::: Dataset extract :::

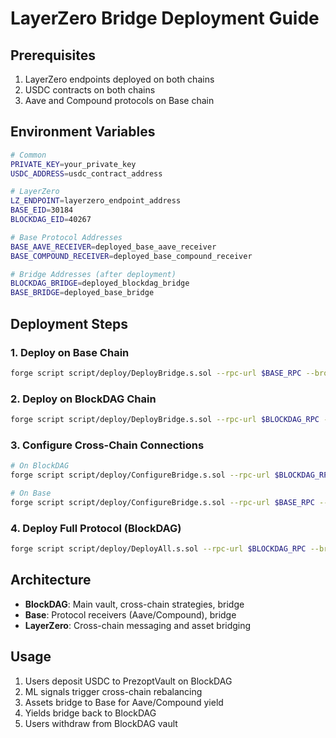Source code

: # LayerZero Bridge Deployment Guide

## Prerequisites

1. LayerZero endpoints deployed on both chains
2. USDC contracts on both chains
3. Aave and Compound protocols on Base chain

## Environment Variables

```bash
# Common
PRIVATE_KEY=your_private_key
USDC_ADDRESS=usdc_contract_address

# LayerZero
LZ_ENDPOINT=layerzero_endpoint_address
BASE_EID=30184
BLOCKDAG_EID=40267

# Base Protocol Addresses
BASE_AAVE_RECEIVER=deployed_base_aave_receiver
BASE_COMPOUND_RECEIVER=deployed_base_compound_receiver

# Bridge Addresses (after deployment)
BLOCKDAG_BRIDGE=deployed_blockdag_bridge
BASE_BRIDGE=deployed_base_bridge
```

## Deployment Steps

### 1. Deploy on Base Chain
```bash
forge script script/deploy/DeployBridge.s.sol --rpc-url $BASE_RPC --broadcast
```

### 2. Deploy on BlockDAG Chain
```bash
forge script script/deploy/DeployBridge.s.sol --rpc-url $BLOCKDAG_RPC --broadcast
```

### 3. Configure Cross-Chain Connections
```bash
# On BlockDAG
forge script script/deploy/ConfigureBridge.s.sol --rpc-url $BLOCKDAG_RPC --broadcast

# On Base
forge script script/deploy/ConfigureBridge.s.sol --rpc-url $BASE_RPC --broadcast
```

### 4. Deploy Full Protocol (BlockDAG)
```bash
forge script script/deploy/DeployAll.s.sol --rpc-url $BLOCKDAG_RPC --broadcast
```

## Architecture

- **BlockDAG**: Main vault, cross-chain strategies, bridge
- **Base**: Protocol receivers (Aave/Compound), bridge
- **LayerZero**: Cross-chain messaging and asset bridging

## Usage

1. Users deposit USDC to PrezoptVault on BlockDAG
2. ML signals trigger cross-chain rebalancing
3. Assets bridge to Base for Aave/Compound yield
4. Yields bridge back to BlockDAG
5. Users withdraw from BlockDAG vault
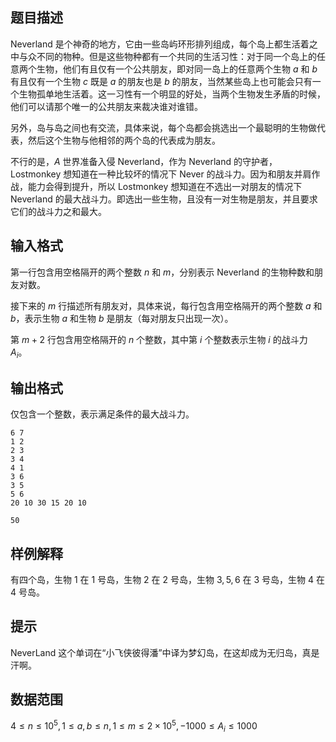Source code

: ## 题目描述

Neverland 是个神奇的地方，它由一些岛屿环形排列组成，每个岛上都生活着之中与众不同的物种。但是这些物种都有一个共同的生活习性：对于同一个岛上的任意两个生物，他们有且仅有一个公共朋友，即对同一岛上的任意两个生物 $a$ 和 $b$ 有且仅有一个生物 $c$ 既是 $a$ 的朋友也是 $b$ 的朋友，当然某些岛上也可能会只有一个生物孤单地生活着。这一习性有一个明显的好处，当两个生物发生矛盾的时候，他们可以请那个唯一的公共朋友来裁决谁对谁错。

另外，岛与岛之间也有交流，具体来说，每个岛都会挑选出一个最聪明的生物做代表，然后这个生物与他相邻的两个岛的代表成为朋友。

不行的是，$A$ 世界准备入侵 Neverland，作为 Neverland 的守护者，Lostmonkey 想知道在一种比较坏的情况下 Never 的战斗力。因为和朋友并肩作战，能力会得到提升，所以 Lostmonkey 想知道在不选出一对朋友的情况下 Neverland 的最大战斗力。即选出一些生物，且没有一对生物是朋友，并且要求它们的战斗力之和最大。

## 输入格式
第一行包含用空格隔开的两个整数 $n$ 和 $m$，分别表示 Neverland 的生物种数和朋友对数。

接下来的 $m$ 行描述所有朋友对，具体来说，每行包含用空格隔开的两个整数 $a$ 和 $b$，表示生物 $a$ 和生物 $b$ 是朋友（每对朋友只出现一次）。

第 $m+2$ 行包含用空格隔开的 $n$ 个整数，其中第 $i$ 个整数表示生物 $i$ 的战斗力 $A_i$。

## 输出格式

仅包含一个整数，表示满足条件的最大战斗力。

```input1
6 7
1 2
2 3
3 4
4 1
3 6
3 5
5 6
20 10 30 15 20 10
```

```output1
50
```

## 样例解释

有四个岛，生物 $1$ 在 $1$ 号岛，生物 $2$ 在 $2$ 号岛，生物 $3,5,6$ 在 $3$ 号岛，生物 $4$ 在 $4$ 号岛。

## 提示

NeverLand 这个单词在“小飞侠彼得潘”中译为梦幻岛，在这却成为无归岛，真是汗啊。

## 数据范围

$4 \leq n \leq 10^5,1 \leq a,b \leq n,1 \leq m \leq 2 \times 10^5,-1000 \leq A_i \leq 1000$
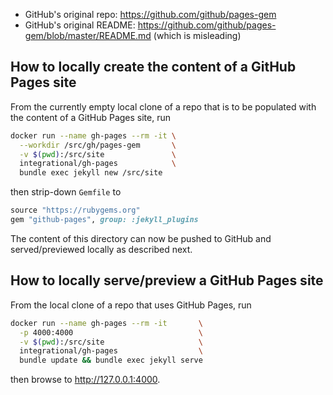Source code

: - GitHub's original repo:   <https://github.com/github/pages-gem>
- GitHub's original README: <https://github.com/github/pages-gem/blob/master/README.md> (which is misleading)

## How to locally create the content of a GitHub Pages site

From the currently empty local clone of a repo that is to be populated with the content of a GitHub Pages site, run
```bash
docker run --name gh-pages --rm -it \
  --workdir /src/gh/pages-gem       \
  -v $(pwd):/src/site               \
  integrational/gh-pages            \
  bundle exec jekyll new /src/site
```
then strip-down `Gemfile` to
```ruby
source "https://rubygems.org"
gem "github-pages", group: :jekyll_plugins
```

The content of this directory can now be pushed to GitHub and served/previewed locally as described next.

## How to locally serve/preview a GitHub Pages site

From the local clone of a repo that uses GitHub Pages, run
```bash
docker run --name gh-pages --rm -it       \
  -p 4000:4000                            \
  -v $(pwd):/src/site                     \
  integrational/gh-pages                  \
  bundle update && bundle exec jekyll serve
```
then browse to <http://127.0.0.1:4000>.
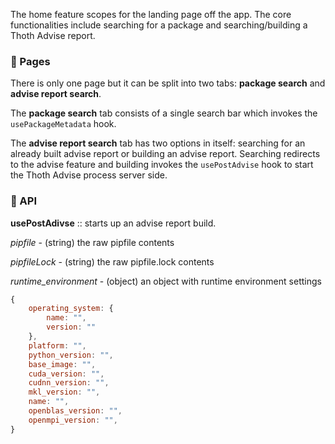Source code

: The home feature scopes for the landing page off the app. The core functionalities include searching for a
package and searching/building a Thoth Advise report. 

### 📄 Pages
There is only one page but it can be split into two tabs: **package search** and **advise report search**.

The **package search** tab consists of a single search bar which invokes the `usePackageMetadata` hook.

The **advise report search** tab has two options in itself: searching for an already built advise report or building
an advise report. Searching redirects to the advise feature and building invokes the `usePostAdvise` hook
to start the Thoth Advise process server side.

### 📡 API
**usePostAdivse** :: starts up an advise report build.

_pipfile_ - (string) the raw pipfile contents

_pipfileLock_ - (string) the raw pipfile.lock contents

_runtime_environment_ - (object) an object with runtime environment settings
```js static
{
    operating_system: {
        name: "",
        version: ""
    },
    platform: "",
    python_version: "",
    base_image: "",
    cuda_version: "",
    cudnn_version: "",
    mkl_version: "",
    name: "",
    openblas_version: "",
    openmpi_version: "",
}
```

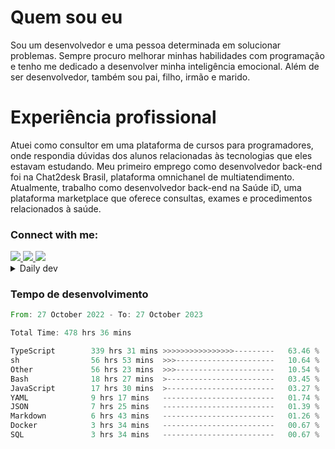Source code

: # Quem sou eu
Sou um desenvolvedor e uma pessoa determinada em solucionar problemas. Sempre procuro melhorar minhas habilidades com programação e tenho me dedicado a desenvolver minha inteligência emocional. Além de ser desenvolvedor, também sou pai, filho, irmão e marido.

# Experiência profissional
Atuei como consultor em uma plataforma de cursos para programadores, onde respondia dúvidas dos alunos relacionadas às tecnologias que eles estavam estudando.
Meu primeiro emprego como desenvolvedor back-end foi na Chat2desk Brasil, plataforma omnichanel de multiatendimento.
Atualmente, trabalho como desenvolvedor back-end na Saúde iD, uma plataforma marketplace que oferece consultas, exames e procedimentos relacionados à saúde.

### Connect with me:
<a href="https://www.linkedin.com/in/theusmoreira" target="_blank" >
<img src="https://img.shields.io/badge/linkedin-%230077B5.svg?&style=for-the-badge&logo=linkedin&logoColor=white ">
</a>
<a href="https://www.instagram.com/matheus.s.moreira/" target="_blank">
<img src="https://img.shields.io/badge/instagram-%23E4405F.svg?&style=for-the-badge&logo=instagram&logoColor=white">
</a>
<a href="mailto:matheussm301@gmail.com"  target="_blank">
<img src="https://img.shields.io/badge/gmail-%23E4405F.svg?&style=for-the-badge&logo=gmail&logoColor=white">
</a>


<details>
  <summary>Daily dev </summary>
<p>
  <a href="https://app.daily.dev/matheussantos"><img src="https://github.com/matheus-santos-moreira/matheus-santos-moreira/blob/master/devcard.svg" width="200" alt="Matheus Santos's Dev Card"/></a>
 </p>
</details>

<h3>Tempo de desenvolvimento</h3>

<!--START_SECTION:waka-->

```rust
From: 27 October 2022 - To: 27 October 2023

Total Time: 478 hrs 36 mins

TypeScript        339 hrs 31 mins >>>>>>>>>>>>>>>>---------   63.46 %
sh                56 hrs 53 mins  >>>----------------------   10.64 %
Other             56 hrs 23 mins  >>>----------------------   10.54 %
Bash              18 hrs 27 mins  >------------------------   03.45 %
JavaScript        17 hrs 30 mins  >------------------------   03.27 %
YAML              9 hrs 17 mins   -------------------------   01.74 %
JSON              7 hrs 25 mins   -------------------------   01.39 %
Markdown          6 hrs 43 mins   -------------------------   01.26 %
Docker            3 hrs 34 mins   -------------------------   00.67 %
SQL               3 hrs 34 mins   -------------------------   00.67 %
```

<!--END_SECTION:waka-->
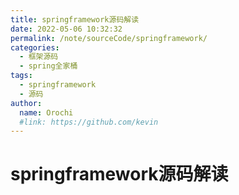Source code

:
 ```yaml
---
title: springframework源码解读
date: 2022-05-06 10:32:32
permalink: /note/sourceCode/springframework/
categories:
  - 框架源码
  - spring全家桶
tags:
  - springframework
  - 源码
author: 
  name: Orochi
  #link: https://github.com/kevin
---
```

# springframework源码解读
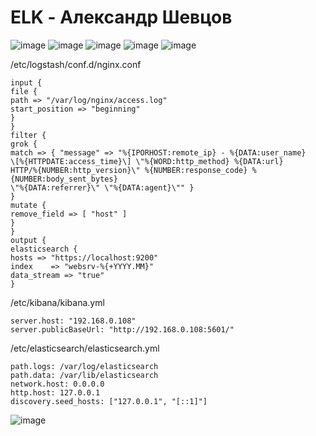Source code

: # ELK - Александр Шевцов
![image](https://github.com/aztecprod/ELK/assets/25949605/f4cde8d7-0fd7-41c6-b01c-824257f6198c)
![image](https://github.com/aztecprod/ELK/assets/25949605/dbe42f0e-13cb-4a9a-93ef-3f2c8f4e8b6f)
![image](https://github.com/aztecprod/ELK/assets/25949605/186a7600-fba8-4f9b-8ea9-cb487e9f9ecd)
![image](https://github.com/aztecprod/ELK/assets/25949605/7f815889-f0f5-4dc7-a061-41e9db924104)
![image](https://github.com/aztecprod/ELK/assets/25949605/0138be62-e662-46ce-a90d-68d040af2d1a)

/etc/logstash/conf.d/nginx.conf

```
input {
file {
path => "/var/log/nginx/access.log"
start_position => "beginning"
}
}
filter {
grok {
match => { "message" => "%{IPORHOST:remote_ip} - %{DATA:user_name}
\[%{HTTPDATE:access_time}\] \"%{WORD:http_method} %{DATA:url}
HTTP/%{NUMBER:http_version}\" %{NUMBER:response_code} %{NUMBER:body_sent_bytes}
\"%{DATA:referrer}\" \"%{DATA:agent}\"" }
}
mutate {
remove_field => [ "host" ]
}
}
output {
elasticsearch {
hosts => "https://localhost:9200"
index    => "websrv-%{+YYYY.MM}"
data_stream => "true"
}
```
/etc/kibana/kibana.yml
```
server.host: "192.168.0.108"
server.publicBaseUrl: "http://192.168.0.108:5601/"
```
/etc/elasticsearch/elasticsearch.yml
```
path.logs: /var/log/elasticsearch
path.data: /var/lib/elasticsearch
network.host: 0.0.0.0
http.host: 127.0.0.1
discovery.seed_hosts: ["127.0.0.1", "[::1]"]

```
![image](https://github.com/aztecprod/ELK/assets/25949605/5fc89876-25ec-44b9-937a-c5798f0ec4f3)
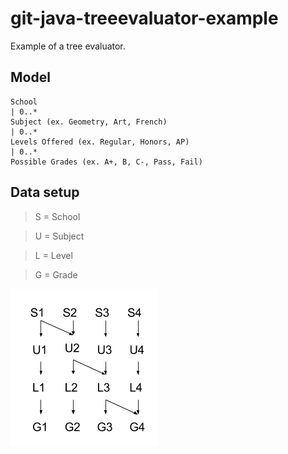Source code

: # git-java-treeevaluator-example
Example of a tree evaluator.

## Model

```
School
| 0..*
Subject (ex. Geometry, Art, French)
| 0..*
Levels Offered (ex. Regular, Honors, AP)
| 0..*
Possible Grades (ex. A+, B, C-, Pass, Fail)
```

## Data setup

> S = School

> U = Subject

> L = Level

> G = Grade


![](data_setup.png)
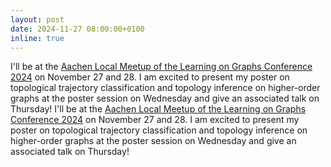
 ```yaml
---
layout: post
date: 2024-11-27 08:00:00+0100
inline: true
---
```


I'll be at the [Aachen Local Meetup of the Learning on Graphs Conference 2024](https://log-rwth.github.io/log-meetup-2024/) on November 27 and 28. I am excited to present my poster on topological trajectory classification and topology inference on higher-order graphs at the poster session on Wednesday and give an associated talk on Thursday!
I'll be at the [Aachen Local Meetup of the Learning on Graphs Conference 2024](https://log-rwth.github.io/log-meetup-2024/) on November 27 and 28. I am excited to present my poster on topological trajectory classification and topology inference on higher-order graphs at the poster session on Wednesday and give an associated talk on Thursday!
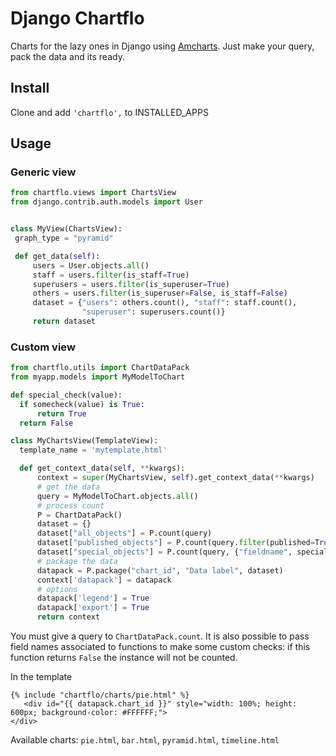# Django Chartflo

Charts for the lazy ones in Django using [Amcharts](https://www.amcharts.com). Just make your query, pack the data and 
its ready. 

## Install

Clone and add `'chartflo',` to INSTALLED_APPS

## Usage

### Generic view

   ```python
from chartflo.views import ChartsView
from django.contrib.auth.models import User


class MyView(ChartsView):
    graph_type = "pyramid"

    def get_data(self):
        users = User.objects.all()
        staff = users.filter(is_staff=True)
        superusers = users.filter(is_superuser=True)
        others = users.filter(is_superuser=False, is_staff=False)
        dataset = {"users": others.count(), "staff": staff.count(),
                   "superuser": superusers.count()}
        return dataset
   ```

### Custom view

  ```python
from chartflo.utils import ChartDataPack
from myapp.models import MyModelToChart

def special_check(value):
	if somecheck(value) is True:
		return True
	return False

class MyChartsView(TemplateView):
    template_name = 'mytemplate.html'

    def get_context_data(self, **kwargs):
        context = super(MyChartsView, self).get_context_data(**kwargs)
        # get the data
        query = MyModelToChart.objects.all()
        # process count
        P = ChartDataPack()
        dataset = {}
        dataset["all_objects"] = P.count(query)
        dataset["published_objects"] = P.count(query.filter(published=True))
        dataset["special_objects"] = P.count(query, {"fieldname", special_check})
        # package the data
        datapack = P.package("chart_id", "Data label", dataset)
        context['datapack'] = datapack
        # options
        datapack['legend'] = True
        datapack['export'] = True
        return context
  ```

You must give a query to ``ChartDataPack.count``. It is also possible to pass field names associated to functions to 
make some custom checks: if this function returns `False` the instance will not be counted.

In the template

   ```django
   {% include "chartflo/charts/pie.html" %}
      <div id="{{ datapack.chart_id }}" style="width: 100%; height: 600px; background-color: #FFFFFF;">
   </div>
   ```

Available charts: `pie.html`, `bar.html`, `pyramid.html`, `timeline.html`

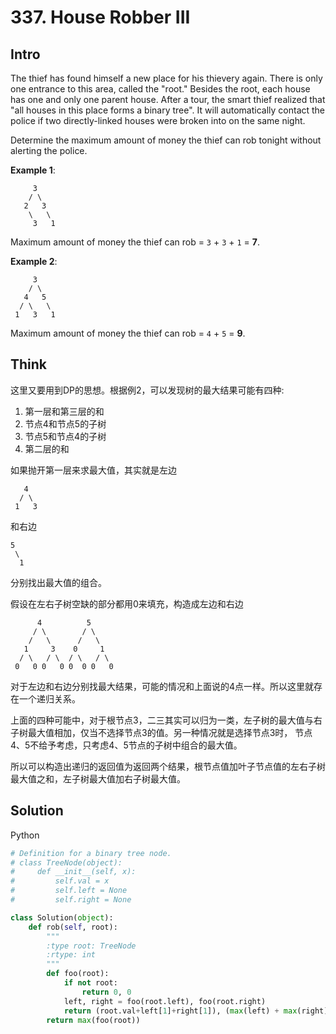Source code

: # 337. House Robber III

## Intro

The thief has found himself a new place for his thievery again. There is only one entrance to this area, called the "root." Besides the root, each house has one and only one parent house. After a tour, the smart thief realized that "all houses in this place forms a binary tree". It will automatically contact the police if two directly-linked houses were broken into on the same night.

Determine the maximum amount of money the thief can rob tonight without alerting the police.

**Example 1**:

```
     3
    / \
   2   3
    \   \ 
     3   1
```

Maximum amount of money the thief can rob = `3` + `3` + `1` = **7**.

**Example 2**:

```
     3
    / \
   4   5
  / \   \ 
 1   3   1
```

Maximum amount of money the thief can rob = `4` + `5` = **9**.

## Think

这里又要用到DP的思想。根据例2，可以发现树的最大结果可能有四种:

1. 第一层和第三层的和
2. 节点4和节点5的子树
3. 节点5和节点4的子树
4. 第二层的和

如果抛开第一层来求最大值，其实就是左边

```
   4  
  / \    
 1   3
```
和右边

```   
5
 \ 
  1
```
分别找出最大值的组合。

假设在左右子树空缺的部分都用0来填充，构造成左边和右边

```
      4          5
     / \        / \
    /   \      /   \  
   1     3    0     1
  / \   / \  / \   / \
 0   0 0   0 0  0 0   0
```

对于左边和右边分别找最大结果，可能的情况和上面说的4点一样。所以这里就存在一个递归关系。

上面的四种可能中，对于根节点3，二三其实可以归为一类，左子树的最大值与右子树最大值相加，仅当不选择节点3的值。另一种情况就是选择节点3时， 节点4、5不给予考虑，只考虑4、5节点的子树中组合的最大值。

所以可以构造出递归的返回值为返回两个结果，根节点值加叶子节点值的左右子树最大值之和，左子树最大值加右子树最大值。

## Solution

Python

```python
# Definition for a binary tree node.
# class TreeNode(object):
#     def __init__(self, x):
#         self.val = x
#         self.left = None
#         self.right = None

class Solution(object):
    def rob(self, root):
        """
        :type root: TreeNode
        :rtype: int
        """
        def foo(root):
            if not root:
                return 0, 0
            left, right = foo(root.left), foo(root.right)
            return (root.val+left[1]+right[1]), (max(left) + max(right))
        return max(foo(root))
```

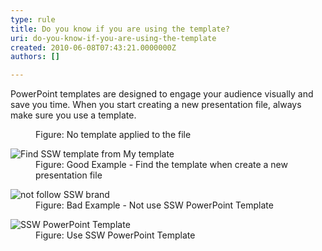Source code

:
 ```yaml
---
type: rule
title: Do you know if you are using the template?
uri: do-you-know-if-you-are-using-the-template
created: 2010-06-08T07:43:21.0000000Z
authors: []

---
```


 PowerPoint templates are designed to engage your audience visually and save you time. When you start creating a new presentation file, always make sure you use a template. <br> <dl>    <dt><img alt="" src="/Standards/Communication/RulesToBetterPowerpointPresentations/PublishingImages/noTemplate.jpg"> </dt>
    <dd class="ms-rteCustom-FigureBad">Figure&#58; No template applied to the file </dd></dl><dl>    <dt><img alt="Find SSW template from My template" src="/Standards/Communication/RulesToBetterPowerpointPresentations/PublishingImages/templateApplied02.gif"> </dt>
    <dd class="ms-rteCustom-FigureGood">Figure&#58; Good Example - Find the template when create a new presentation file </dd></dl><dl>    <dt><img alt="not follow SSW brand" src="/Standards/Communication/RulesToBetterPowerpointPresentations/PublishingImages/bad_cover.gif"> </dt>
    <dd class="ms-rteCustom-FigureBad">Figure&#58; Bad Example - Not use SSW PowerPoint Template </dd></dl><dl>    <dt><img alt="SSW PowerPoint Template" src="/Standards/Communication/RulesToBetterPowerpointPresentations/PublishingImages/good_cover.jpg"> </dt>
    <dd class="ms-rteCustom-FigureGood">Figure&#58; Use SSW PowerPoint Template </dd></dl>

:::

■ Exercise description
Repeat the entries above verbatim, but only from the line that has "如果抛开第一层来求最大值，其实就是左边" down to the line that has "## Solution", inclusive.

■ Exercise answer
如果抛开第一层来求最大值，其实就是左边

```
   4  
  / \    
 1   3
```
和右边

```   
5
 \ 
  1
```
分别找出最大值的组合。

假设在左右子树空缺的部分都用0来填充，构造成左边和右边

```
      4          5
     / \        / \
    /   \      /   \  
   1     3    0     1
  / \   / \  / \   / \
 0   0 0   0 0  0 0   0
```

对于左边和右边分别找最大结果，可能的情况和上面说的4点一样。所以这里就存在一个递归关系。

上面的四种可能中，对于根节点3，二三其实可以归为一类，左子树的最大值与右子树最大值相加，仅当不选择节点3的值。另一种情况就是选择节点3时， 节点4、5不给予考虑，只考虑4、5节点的子树中组合的最大值。

所以可以构造出递归的返回值为返回两个结果，根节点值加叶子节点值的左右子树最大值之和，左子树最大值加右子树最大值。

## Solution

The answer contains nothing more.